Gerade hatte die ehemalige Moskau-Korrespondentin der ARD und erste westliche Korrespondentin, die Michael Gorbatschow interviewte, das Buch „Respekt geht anders“ geschrieben, in dem sie Deutschland als Hysteriker-Land bezeichnete: Leute würden einander weder zuhören noch auf das Gesagte eingehen. Und andere gleich mit Etiketten versehen, wenn ihnen die andere Meinung nicht geheuer sei.
Gabriele Krone-Schmalz: „Und das führt dann leicht zu Gewalt“
„Was mir Sorge macht“, erklärte sie, „ist, dass wichtige Themen gar nicht mehr in der Mitte der Gesellschaft diskutiert, sondern an die Ränder abgeschoben werden“, erläuterte sie und nannte Europa, Weltklima und Rassismus als Beispiele.
Das sei fatal und führe zu nichts, wenn politische Themen immer nur moralisch aufgeheizt würden: „Wenn Menschen immer nur in Katastrophenszenarien denken, führt das zu einer gewissen Radikalisierung, was wiederum dazu führt, dass sich einige ermächtigt fühlen, die Dinge selbst in die Hand zu nehmen. Und das führt dann leicht zur Gewalt.“
Richard David Precht mochte ihr in Teilen Recht geben: Es nerve ihn auch, wie sich die Linken auf ihre Rolle als Sprachpolizei eingeschossen hätten. Und wie sie sich „auf lexikalischer Ebene verkämpfen“, selbst wenn es gut gemeint sei: „So etwas macht unnötig viele Schlachtfelder auf, die man eigentlich nicht bräuchte.“ Schließlich entscheide nicht die Wortebene über eine Bedeutung, sondern der Sprechakt als solcher.
Richard David Precht erklärt bei „Lanz“ sein Hadern mit der Digitalisierung
Aber eigentlich war Precht bei „Lanz“, weil er in seinem neuen Buch „Künstliche Intelligenz und der Sinn des Lebens“ aufgeführt hatte, warum er mit dem rasanten Fortschreiten der Digitalisierung so haderte.
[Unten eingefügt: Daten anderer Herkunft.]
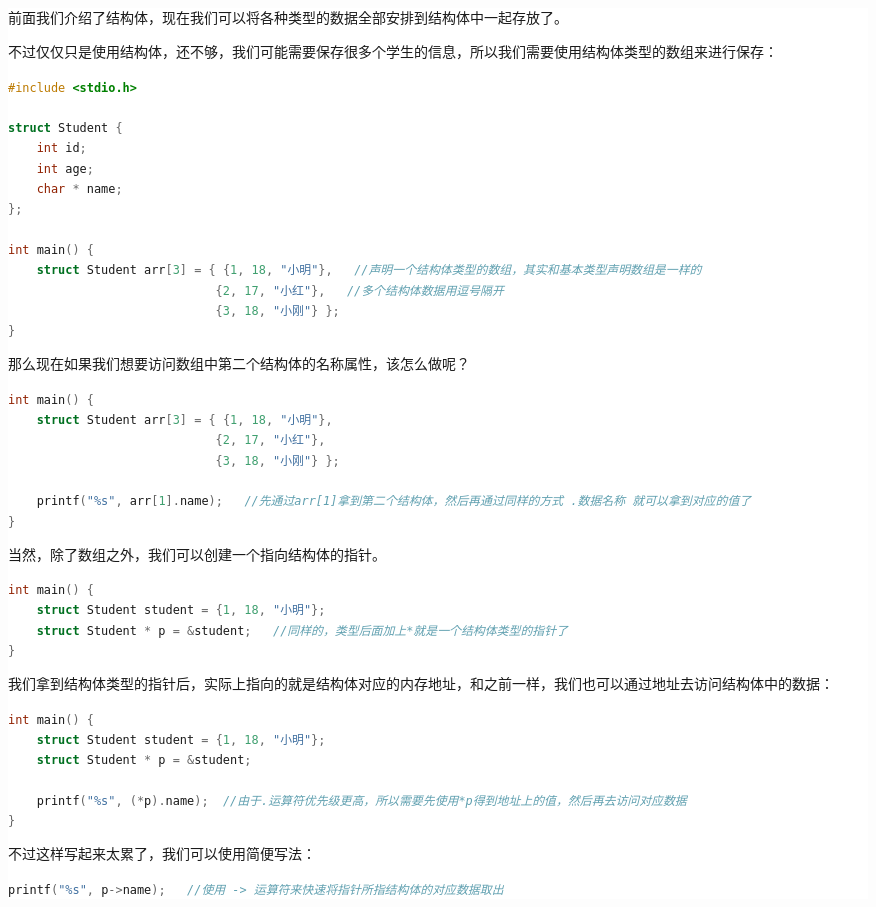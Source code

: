前面我们介绍了结构体，现在我们可以将各种类型的数据全部安排到结构体中一起存放了。

不过仅仅只是使用结构体，还不够，我们可能需要保存很多个学生的信息，所以我们需要使用结构体类型的数组来进行保存：

```c
#include <stdio.h>

struct Student {
    int id;
    int age;
    char * name;
};

int main() {
    struct Student arr[3] = { {1, 18, "小明"},   //声明一个结构体类型的数组，其实和基本类型声明数组是一样的
                             {2, 17, "小红"},   //多个结构体数据用逗号隔开
                             {3, 18, "小刚"} };
}
```

那么现在如果我们想要访问数组中第二个结构体的名称属性，该怎么做呢？

```c
int main() {
    struct Student arr[3] = { {1, 18, "小明"},
                             {2, 17, "小红"},
                             {3, 18, "小刚"} };

    printf("%s", arr[1].name);   //先通过arr[1]拿到第二个结构体，然后再通过同样的方式 .数据名称 就可以拿到对应的值了
}
```

当然，除了数组之外，我们可以创建一个指向结构体的指针。

```c
int main() {
    struct Student student = {1, 18, "小明"};
    struct Student * p = &student;   //同样的，类型后面加上*就是一个结构体类型的指针了
}
```

我们拿到结构体类型的指针后，实际上指向的就是结构体对应的内存地址，和之前一样，我们也可以通过地址去访问结构体中的数据：

```c
int main() {
    struct Student student = {1, 18, "小明"};
    struct Student * p = &student;

    printf("%s", (*p).name);  //由于.运算符优先级更高，所以需要先使用*p得到地址上的值，然后再去访问对应数据
}
```

不过这样写起来太累了，我们可以使用简便写法：

```c
printf("%s", p->name);   //使用 -> 运算符来快速将指针所指结构体的对应数据取出
```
Lesen Sie auch: Künstliche Intelligenz: Wie Deutschland um Anschluss kämpft
Es ginge ihm nicht um einzelne Personen, wie zum Beispiel Jeff Bezos, den er in seiner privaten Einschätzung nur als Psychopathen sehen könne. Es ginge ihm um das System: Wenn ein Internet-Monopolist wie Amazon dem Einzelhandel den Saft abdrehe, dann werde die Stadt – die Polis – belanglos. „Das ist keine glückliche Zukunftsperspektive.“
Wer anders als Frank Thelen, Ex-Investor in der Vox-Show „Die Höhle der Löwen“ und Berufsoptimist, mochte ihm da widersprechen. Dabei waren beide in der Einschätzung dieses Dramas gar nicht so weit von einander entfernt, aber wohl bei den Lösungsvorschlägen: „Wir haben tolle Unis, tolle Köpfe, aber bei der Marktkapitalisierung sind wir abgeschlagen“, analysierte der und forderte mehr Investitionen in noch nicht verteilte Zukunftstechnologie-Felder.
Frank Thelen über Elon Musk: „Geld ist ihm wirklich egal“
„Wir brauchen drei, vier Tech-Konzerne, damit wir relevant bleiben“, ergänzte er. Und „coole Köpfe“ auch, wie Elon Musk: „Er ist vielleicht ein schwieriger Mensch. Aber er will dem Planeten etwas Gutes tun. Geld ist ihm wirklich egal“, beteuerte der bekennende Fan des Tesla-Magnaten, den er persönlich kennengelernt hatte.
Ach, wirklich? Da wollten selbst Markus Lanz die Tränen kommen, erklärte er grinsend. Und alle anderen lachten über soviel verkannten Idealismus mit.